Extracted records section start

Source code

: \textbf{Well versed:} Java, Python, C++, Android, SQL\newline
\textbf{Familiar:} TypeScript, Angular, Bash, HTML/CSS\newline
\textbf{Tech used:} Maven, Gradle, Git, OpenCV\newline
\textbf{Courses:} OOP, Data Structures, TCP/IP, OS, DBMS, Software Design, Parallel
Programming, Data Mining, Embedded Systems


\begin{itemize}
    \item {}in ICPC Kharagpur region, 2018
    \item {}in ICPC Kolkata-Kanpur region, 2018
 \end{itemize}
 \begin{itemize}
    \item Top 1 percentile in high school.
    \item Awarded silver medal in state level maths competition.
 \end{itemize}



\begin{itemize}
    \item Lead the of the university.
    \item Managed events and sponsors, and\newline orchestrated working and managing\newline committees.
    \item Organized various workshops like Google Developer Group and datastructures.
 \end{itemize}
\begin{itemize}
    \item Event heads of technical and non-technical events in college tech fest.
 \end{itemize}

Extracted records section end

Show all lines in the records above that hold "ICPC".

_Finished exercise_:
    \item {}in ICPC Kharagpur region, 2018
    \item {}in ICPC Kolkata-Kanpur region, 2018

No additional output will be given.